Third eye explained
Maha Shivaratri Festival Ontario, Canada, February 2017. Photo: Getty Images

You don’t have to participate in Hinduism, Buddhism or yoga to have heard about the third eye located in the center of your forehead, associated with the pineal gland. Take, for instance, the common saying, "third eye blind." But what is the third eye, exactly?

The third eye, Hinduism and Buddhism

In Hinduism, the third eye is linked to the Lord Shiva. It’s known as the eye of wisdom through which Shiva can see reason beyond the physical world. It can also cause destruction (AKA, burn things to ash).

Legend has it, Shiva opened his for the first time when his wife, Sati, died.

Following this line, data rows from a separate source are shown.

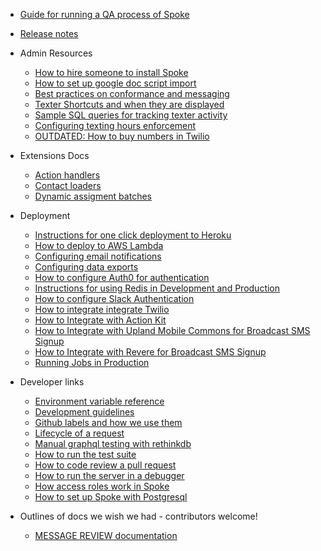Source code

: - [Guide for running a QA process of Spoke](QA_GUIDE.md)
- [Release notes](RELEASE_NOTES.md)

- Admin Resources
  - [How to hire someone to install Spoke](HOWTO_HIRE_SOMEONE_TO_INSTALL_SPOKE.md)
  - [How to set up google doc script import](HOWTO_IMPORT_GOOGLE_DOCS_SCRIPTS_TO_IMPORT.md)
  - [Best practices on conformance and messaging](REFERENCE-best-practices-conformance-messaging.md)
  - [Texter Shortcuts and when they are displayed](REFERENCE-shortcut-rules.md)
  - [Sample SQL queries for tracking texter activity](TEXTER_ACTIVITY_QUERIES.md)
  - [Configuring texting hours enforcement](TEXTING-HOURS-ENFORCEMENT.md)
  - [OUTDATED: How to buy numbers in Twilio](HOWTO_BUY_NUMBERS_IN_TWILIO.md)

- Extensions Docs

  - [Action handlers](HOWTO-use-action-handlers.md)
  - [Contact loaders](HOWTO-use-contact-loaders.md)
  - [Dynamic assigment batches](HOWTO-use-dynamicassignment-batches.md)

- Deployment

  - [Instructions for one click deployment to Heroku](HOWTO_HEROKU_DEPLOY.md)
  - [How to deploy to AWS Lambda](DEPLOYING_AWS_LAMBDA.md)
  - [Configuring email notifications](EMAIL_CONFIGURATION.md)
  - [Configuring data exports](DATA_EXPORTING.md)
  - [How to configure Auth0 for authentication](HOWTO-configure-auth0.md)
  - [Instructions for using Redis in Development and Production](HOWTO_CONNECT_WITH_REDIS.md)
  - [How to configure Slack Authentication](HOWTO_INTEGRATE_SLACK_AUTH.md)
  - [How to integrate integrate Twilio](HOWTO_INTEGRATE_TWILIO.md)
  - [How to Integrate with Action Kit](HOWTO_INTEGRATE_WITH_ACTIONKIT.md)
  - [How to Integrate with Upland Mobile Commons for Broadcast SMS Signup](HOWTO_INTEGRATE_WITH_MOBILE_COMMONS.md)
  - [How to Integrate with Revere for Broadcast SMS Signup](HOWTO_INTEGRATE_WITH_REVERE.md)
  - [Running Jobs in Production](PROD_RUNNING_JOBS.md)

- Developer links

  - [Environment variable reference](REFERENCE-environment_variables.md)
  - [Development guidelines](EXPLANATION-development-guidelines.md)
  - [Github labels and how we use them](EXPLANATION-labels.md)
  - [Lifecycle of a request](EXPLANATION-request-example.md)
  - [Manual graphql testing with rethinkdb](GRAPHQL_DEBUG.md)
  - [How to run the test suite](HOWTO-run_tests.md)
  - [How to code review a pull request](HOWTO_CODE_REVIEW.md)
  - [How to run the server in a debugger](HOWTO_RUN_THE_SERVER_IN_A_DEBUGGER.md)
  - [How access roles work in Spoke](ROLES_DESCRIPTION.md)
  - [How to set up Spoke with Postgresql](HOWTO_USE_POSTGRESQL.md)

- Outlines of docs we wish we had - contributors welcome!

  - [MESSAGE REVIEW documentation](MESSAGE_REVIEW_documentation.md)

Grief-stricken, Shiva went into deep meditation. Sati was reborn as the goddess Parvati, and when the Hindu goddess of love, Kamdeva, came to awaken Shiva with an arrow, he opened his third eye out of anger and burned her to ash. This represented a diversion from desire. 

 

In Hindu culture, "bindis" (traditionally red dots) are commonly worn on the forehead to represent a spiritual connection to God. 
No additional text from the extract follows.